More than 4 million people have fled war-torn Syria since 2011, but the United States has received only a tiny fraction of the refugees that have escaped civil war and sparked a humanitarian crisis as they flee to Europe.
The U.N. High Commissioner for Refugees, Antonio Guterres declared it the "biggest refugee population from a single conflict in a generation."
But in the last five years since civil war erupted in Syria, the United States has resettled just 1,500 people, suggesting a sharp departure from past practice where the U.S. played a leading role in resettling refugees during a humanitarian crisis.
Advocates and some legislators are now calling on the White House and the State Department to dramatically increase the number of refugees welcomed in the U.S. to 65,000 by the end of 2016.

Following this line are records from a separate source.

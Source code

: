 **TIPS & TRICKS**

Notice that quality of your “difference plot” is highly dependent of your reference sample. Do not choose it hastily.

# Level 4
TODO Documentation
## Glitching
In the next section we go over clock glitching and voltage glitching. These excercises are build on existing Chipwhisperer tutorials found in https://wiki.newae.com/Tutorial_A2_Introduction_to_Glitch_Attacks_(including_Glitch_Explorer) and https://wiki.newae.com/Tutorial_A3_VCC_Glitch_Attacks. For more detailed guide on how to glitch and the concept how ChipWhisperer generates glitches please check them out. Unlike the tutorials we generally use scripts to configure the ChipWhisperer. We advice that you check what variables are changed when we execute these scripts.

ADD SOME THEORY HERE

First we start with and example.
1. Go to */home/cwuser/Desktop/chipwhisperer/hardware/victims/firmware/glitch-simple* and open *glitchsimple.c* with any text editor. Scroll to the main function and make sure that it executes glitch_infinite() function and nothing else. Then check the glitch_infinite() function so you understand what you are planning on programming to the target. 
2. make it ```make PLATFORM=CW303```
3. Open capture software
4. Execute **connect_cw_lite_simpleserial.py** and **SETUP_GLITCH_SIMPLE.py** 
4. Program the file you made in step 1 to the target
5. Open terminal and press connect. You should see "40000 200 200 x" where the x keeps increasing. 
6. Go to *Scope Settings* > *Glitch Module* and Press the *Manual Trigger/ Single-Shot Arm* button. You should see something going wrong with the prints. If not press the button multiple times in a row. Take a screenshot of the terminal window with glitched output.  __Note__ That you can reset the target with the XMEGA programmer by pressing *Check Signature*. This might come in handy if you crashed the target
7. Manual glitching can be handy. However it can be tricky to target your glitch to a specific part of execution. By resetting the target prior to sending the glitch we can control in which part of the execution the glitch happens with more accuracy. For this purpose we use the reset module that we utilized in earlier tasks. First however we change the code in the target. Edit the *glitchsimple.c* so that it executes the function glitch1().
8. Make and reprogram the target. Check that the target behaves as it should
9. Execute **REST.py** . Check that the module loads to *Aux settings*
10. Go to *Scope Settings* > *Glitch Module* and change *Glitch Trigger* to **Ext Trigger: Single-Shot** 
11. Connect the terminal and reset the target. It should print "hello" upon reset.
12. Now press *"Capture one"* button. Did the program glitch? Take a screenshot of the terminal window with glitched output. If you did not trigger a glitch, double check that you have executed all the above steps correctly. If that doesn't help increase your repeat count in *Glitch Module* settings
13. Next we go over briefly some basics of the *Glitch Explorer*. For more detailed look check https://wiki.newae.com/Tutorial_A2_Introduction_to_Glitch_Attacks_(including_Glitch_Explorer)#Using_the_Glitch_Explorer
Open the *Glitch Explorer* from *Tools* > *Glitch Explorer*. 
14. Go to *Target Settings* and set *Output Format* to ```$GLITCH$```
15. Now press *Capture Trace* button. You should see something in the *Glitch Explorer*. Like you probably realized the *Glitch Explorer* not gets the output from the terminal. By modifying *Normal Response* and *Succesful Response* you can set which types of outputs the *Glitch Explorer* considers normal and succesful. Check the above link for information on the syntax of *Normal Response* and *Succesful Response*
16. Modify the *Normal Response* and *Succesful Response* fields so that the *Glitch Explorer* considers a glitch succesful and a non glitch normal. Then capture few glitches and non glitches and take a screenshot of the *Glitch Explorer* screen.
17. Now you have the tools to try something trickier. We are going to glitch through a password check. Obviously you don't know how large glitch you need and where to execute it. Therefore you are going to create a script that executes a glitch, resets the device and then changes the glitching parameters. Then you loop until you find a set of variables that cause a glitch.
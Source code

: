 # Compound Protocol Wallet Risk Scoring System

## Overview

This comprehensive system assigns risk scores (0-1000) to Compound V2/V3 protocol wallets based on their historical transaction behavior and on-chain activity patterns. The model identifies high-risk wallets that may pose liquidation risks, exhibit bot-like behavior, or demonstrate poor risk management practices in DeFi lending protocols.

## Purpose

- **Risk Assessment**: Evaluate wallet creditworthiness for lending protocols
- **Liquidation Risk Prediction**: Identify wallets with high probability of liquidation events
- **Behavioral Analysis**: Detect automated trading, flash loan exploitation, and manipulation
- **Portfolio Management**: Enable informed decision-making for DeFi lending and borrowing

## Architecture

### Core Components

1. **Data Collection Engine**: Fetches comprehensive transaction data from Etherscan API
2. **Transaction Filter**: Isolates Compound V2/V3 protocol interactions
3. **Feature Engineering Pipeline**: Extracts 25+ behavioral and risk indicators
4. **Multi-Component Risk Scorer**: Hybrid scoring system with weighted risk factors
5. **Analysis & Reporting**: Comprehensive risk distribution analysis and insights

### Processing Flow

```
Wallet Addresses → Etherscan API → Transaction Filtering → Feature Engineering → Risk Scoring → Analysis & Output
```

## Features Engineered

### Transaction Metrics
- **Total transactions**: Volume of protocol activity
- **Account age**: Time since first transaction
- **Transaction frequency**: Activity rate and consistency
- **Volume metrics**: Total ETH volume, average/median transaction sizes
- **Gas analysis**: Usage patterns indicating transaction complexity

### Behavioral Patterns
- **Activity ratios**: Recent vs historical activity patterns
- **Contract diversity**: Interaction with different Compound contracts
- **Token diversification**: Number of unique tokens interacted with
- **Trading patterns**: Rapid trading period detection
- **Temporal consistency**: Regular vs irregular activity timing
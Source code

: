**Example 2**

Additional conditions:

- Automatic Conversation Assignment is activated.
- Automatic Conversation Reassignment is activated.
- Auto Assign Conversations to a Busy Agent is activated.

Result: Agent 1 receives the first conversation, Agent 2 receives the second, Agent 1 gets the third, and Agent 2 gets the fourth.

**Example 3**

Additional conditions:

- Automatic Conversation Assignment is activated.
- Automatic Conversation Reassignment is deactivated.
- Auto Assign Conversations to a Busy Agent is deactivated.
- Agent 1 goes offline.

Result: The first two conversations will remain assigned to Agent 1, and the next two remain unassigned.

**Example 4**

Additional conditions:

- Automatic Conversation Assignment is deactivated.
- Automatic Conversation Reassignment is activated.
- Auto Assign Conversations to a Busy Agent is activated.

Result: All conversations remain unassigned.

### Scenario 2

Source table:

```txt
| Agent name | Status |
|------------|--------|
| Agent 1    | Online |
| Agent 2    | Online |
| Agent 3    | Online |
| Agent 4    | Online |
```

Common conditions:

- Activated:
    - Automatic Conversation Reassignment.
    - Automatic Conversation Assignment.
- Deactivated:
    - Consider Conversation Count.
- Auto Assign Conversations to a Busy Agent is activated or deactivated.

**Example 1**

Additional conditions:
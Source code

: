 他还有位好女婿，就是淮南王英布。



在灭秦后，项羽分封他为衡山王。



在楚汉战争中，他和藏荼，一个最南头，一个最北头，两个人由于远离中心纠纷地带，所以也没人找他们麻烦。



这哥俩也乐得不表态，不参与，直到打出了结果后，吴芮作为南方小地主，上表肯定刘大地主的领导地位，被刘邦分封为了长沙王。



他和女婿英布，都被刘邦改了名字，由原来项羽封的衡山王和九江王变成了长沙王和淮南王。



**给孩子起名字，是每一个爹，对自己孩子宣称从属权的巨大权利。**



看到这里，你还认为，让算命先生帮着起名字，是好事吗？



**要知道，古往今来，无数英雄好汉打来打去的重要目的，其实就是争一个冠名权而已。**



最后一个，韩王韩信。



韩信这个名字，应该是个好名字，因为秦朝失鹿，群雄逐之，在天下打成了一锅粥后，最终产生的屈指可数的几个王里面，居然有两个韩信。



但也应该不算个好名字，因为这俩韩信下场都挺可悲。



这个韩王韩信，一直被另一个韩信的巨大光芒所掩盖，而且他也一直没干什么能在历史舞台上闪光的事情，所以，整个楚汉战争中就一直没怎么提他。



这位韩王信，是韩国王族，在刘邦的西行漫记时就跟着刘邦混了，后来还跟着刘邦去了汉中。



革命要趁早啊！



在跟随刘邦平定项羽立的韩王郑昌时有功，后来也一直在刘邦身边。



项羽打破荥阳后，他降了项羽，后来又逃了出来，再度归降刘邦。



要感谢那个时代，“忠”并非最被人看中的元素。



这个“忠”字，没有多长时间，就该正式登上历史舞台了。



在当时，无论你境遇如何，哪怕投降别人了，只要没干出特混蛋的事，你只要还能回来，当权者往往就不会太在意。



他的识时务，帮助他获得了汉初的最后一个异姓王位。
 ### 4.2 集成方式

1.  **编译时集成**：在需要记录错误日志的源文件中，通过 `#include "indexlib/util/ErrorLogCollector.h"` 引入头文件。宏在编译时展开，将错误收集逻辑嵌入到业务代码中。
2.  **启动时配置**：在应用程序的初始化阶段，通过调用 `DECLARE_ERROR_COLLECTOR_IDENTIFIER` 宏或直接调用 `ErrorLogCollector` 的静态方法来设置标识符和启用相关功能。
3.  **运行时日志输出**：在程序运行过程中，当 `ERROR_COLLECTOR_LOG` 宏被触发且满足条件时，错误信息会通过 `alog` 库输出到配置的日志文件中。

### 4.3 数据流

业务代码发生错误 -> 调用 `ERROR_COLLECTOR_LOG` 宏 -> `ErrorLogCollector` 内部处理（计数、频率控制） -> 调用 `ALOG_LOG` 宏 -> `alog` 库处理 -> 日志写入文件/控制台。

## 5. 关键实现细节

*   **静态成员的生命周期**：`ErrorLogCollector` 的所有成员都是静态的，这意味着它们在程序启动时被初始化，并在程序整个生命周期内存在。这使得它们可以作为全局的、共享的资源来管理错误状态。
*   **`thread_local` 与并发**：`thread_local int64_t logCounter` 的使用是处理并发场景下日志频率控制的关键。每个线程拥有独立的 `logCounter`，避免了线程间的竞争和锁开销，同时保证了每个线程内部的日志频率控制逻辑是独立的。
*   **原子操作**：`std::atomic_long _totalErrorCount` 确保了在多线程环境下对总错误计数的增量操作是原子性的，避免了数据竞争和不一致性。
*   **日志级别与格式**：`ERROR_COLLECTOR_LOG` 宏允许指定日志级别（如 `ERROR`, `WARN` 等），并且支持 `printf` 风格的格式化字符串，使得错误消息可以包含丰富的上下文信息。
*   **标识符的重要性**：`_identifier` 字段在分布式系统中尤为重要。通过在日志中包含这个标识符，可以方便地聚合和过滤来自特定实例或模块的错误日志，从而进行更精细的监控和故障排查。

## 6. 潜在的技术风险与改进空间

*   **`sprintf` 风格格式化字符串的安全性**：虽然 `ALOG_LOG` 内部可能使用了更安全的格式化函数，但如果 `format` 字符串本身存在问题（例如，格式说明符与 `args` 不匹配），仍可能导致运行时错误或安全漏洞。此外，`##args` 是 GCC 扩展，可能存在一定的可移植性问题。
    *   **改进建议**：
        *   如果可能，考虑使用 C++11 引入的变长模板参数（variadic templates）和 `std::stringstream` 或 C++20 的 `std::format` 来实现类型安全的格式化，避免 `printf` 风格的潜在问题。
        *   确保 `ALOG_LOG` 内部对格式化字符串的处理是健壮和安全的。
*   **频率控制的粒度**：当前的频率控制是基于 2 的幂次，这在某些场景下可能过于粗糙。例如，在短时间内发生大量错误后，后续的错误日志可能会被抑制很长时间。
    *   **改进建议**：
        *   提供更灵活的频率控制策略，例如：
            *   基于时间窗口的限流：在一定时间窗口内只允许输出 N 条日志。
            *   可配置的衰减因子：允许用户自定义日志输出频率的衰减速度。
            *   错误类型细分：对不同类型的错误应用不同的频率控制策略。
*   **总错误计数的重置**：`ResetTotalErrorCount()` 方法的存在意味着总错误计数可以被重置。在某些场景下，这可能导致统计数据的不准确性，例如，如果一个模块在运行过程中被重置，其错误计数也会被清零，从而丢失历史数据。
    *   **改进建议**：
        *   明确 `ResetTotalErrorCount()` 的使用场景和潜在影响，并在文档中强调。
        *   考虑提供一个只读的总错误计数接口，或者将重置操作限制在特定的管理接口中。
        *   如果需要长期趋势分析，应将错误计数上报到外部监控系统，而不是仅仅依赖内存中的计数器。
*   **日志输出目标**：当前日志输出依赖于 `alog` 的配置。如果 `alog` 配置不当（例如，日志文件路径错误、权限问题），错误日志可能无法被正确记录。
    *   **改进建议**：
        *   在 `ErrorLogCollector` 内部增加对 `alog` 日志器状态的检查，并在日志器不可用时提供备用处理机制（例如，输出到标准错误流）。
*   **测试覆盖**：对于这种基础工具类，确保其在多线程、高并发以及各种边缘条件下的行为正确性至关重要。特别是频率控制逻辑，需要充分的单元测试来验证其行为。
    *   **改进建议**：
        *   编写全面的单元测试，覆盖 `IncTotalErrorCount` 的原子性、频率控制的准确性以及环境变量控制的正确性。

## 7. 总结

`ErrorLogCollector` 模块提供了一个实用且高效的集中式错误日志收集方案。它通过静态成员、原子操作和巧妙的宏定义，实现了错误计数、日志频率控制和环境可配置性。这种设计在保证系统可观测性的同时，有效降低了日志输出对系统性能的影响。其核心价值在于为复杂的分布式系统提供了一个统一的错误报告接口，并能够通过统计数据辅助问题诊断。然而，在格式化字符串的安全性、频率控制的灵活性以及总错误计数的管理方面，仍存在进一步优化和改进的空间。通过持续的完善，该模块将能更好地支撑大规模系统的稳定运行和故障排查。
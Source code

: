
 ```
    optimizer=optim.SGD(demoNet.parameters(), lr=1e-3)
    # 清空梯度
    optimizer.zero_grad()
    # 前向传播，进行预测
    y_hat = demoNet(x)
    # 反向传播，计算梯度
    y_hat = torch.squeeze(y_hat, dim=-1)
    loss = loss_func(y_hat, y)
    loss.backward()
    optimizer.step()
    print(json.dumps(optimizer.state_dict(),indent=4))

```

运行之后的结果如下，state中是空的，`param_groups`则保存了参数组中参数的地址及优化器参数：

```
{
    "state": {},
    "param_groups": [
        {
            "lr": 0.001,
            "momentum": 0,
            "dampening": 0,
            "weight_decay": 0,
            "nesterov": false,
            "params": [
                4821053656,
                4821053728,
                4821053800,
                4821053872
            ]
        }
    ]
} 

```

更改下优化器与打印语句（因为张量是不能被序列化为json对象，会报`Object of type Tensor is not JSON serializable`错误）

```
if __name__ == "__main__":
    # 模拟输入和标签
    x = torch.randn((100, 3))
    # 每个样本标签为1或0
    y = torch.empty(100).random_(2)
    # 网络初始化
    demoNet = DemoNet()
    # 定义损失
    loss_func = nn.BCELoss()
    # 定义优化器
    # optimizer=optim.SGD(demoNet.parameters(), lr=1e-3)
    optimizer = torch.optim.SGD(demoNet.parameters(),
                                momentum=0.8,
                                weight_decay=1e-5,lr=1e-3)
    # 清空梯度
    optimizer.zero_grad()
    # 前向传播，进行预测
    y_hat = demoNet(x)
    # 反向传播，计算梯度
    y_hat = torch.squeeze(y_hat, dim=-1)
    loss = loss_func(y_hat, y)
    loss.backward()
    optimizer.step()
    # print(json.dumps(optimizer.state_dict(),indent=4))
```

Politics and concerns over national security, however, pose a hurdle for those asking the U.S. to accept more Syrian refugees within its borders.
According to the State Department, the U.S. plans to grant another 300 Syrians refugee status by the end of October, a plan that the International Rescue Committee called "woefully inadequate" considering the scope of the crisis.
"That number is what we would call business as usual," Anna Green of the International Rescue Committee told BuzzFeed News. "That is not an emergency response."
The organization helps refugees settle in their new homes and has assisted 270 Syrians settle in the U.S. since 2011.
Last year, the United Nations' Refugee Agency asked the international community to resettle a total of 130,000 Syrian refugees, considered the most in-need. While the U.S. has previously taken in as many as 50% of refugees requested by the U.N., State Department officials have given no indication that the number allowed into the country at this time will be dramatically increased.
Instead, officials have pointed out that the U.S. has donated about $4 billion in humanitarian aid since the fighting began.
"There's a lot of terrorist groups operating in that region, that part of the world, and we need to make sure that, fundamentally, that we protect the national security of the United States," Mark Toner, spokesman for the State Department said during a press briefing Thursday.
Toner said the review process, including security checks, for an applicant from Syria could take 18 to 24 months.
"We've put more resources behind some of these background checks," he said. "But the fact of the matter is they do need to be thoroughly vetted."
According to refugee admission statistics from the State Department, only 105 refugees were allowed into the U.S. in 2014. The year before that, 36.
So far this year, more than 650 people from Syria have entered the country as refugees, despite more than 15,000 refugee applications being forwarded to the U.S.
"The bottom line is that there's a political issue here," Green said.
The annual cap of refugees admitted into the country currently stands at about 70,000 and though there are efforts to increase it in light of the current crisis, some legislators have already reached out to President Obama in opposition.
"There is a real risk that individuals associated with terrorist groups will attempt to exploit the refugee resettlement program in order to gain entry into our country," Homeland Security Chairman Mike McCaul wrote in a letter to White House. "Terrorist networks are constantly probing our defenses anad would not hesitate to manipulate a program meant to save those fleeing violence."
Green disputed the claim, stating there is no indication that security checks already in place wouldn't work.
"All refugees are generally fleeing violent conflict," she said.
Later this month, the White House is expected to confer with members of Congress to discuss the allotment of refugee entries, Green said. An announcement is expected by the end of the month.
Illinois Sen. Dick Durbin and 13 other senators in May also urged the president to increase the number of entries granted to Syrians, calling it the "worst refugee crisis since World War II."
Ben Marter, spokesman for Durbin, told BuzzFeed News the Illinois senator also wants the number increased to 65,000 by next year.
Green said though dramatic, the U.S. has proved in the past it can handle the surge, such as during the Kosovo War in the 1990s.
"We are perfectly capable of doing that if we need to," Green said. "What we need is a really decisive response."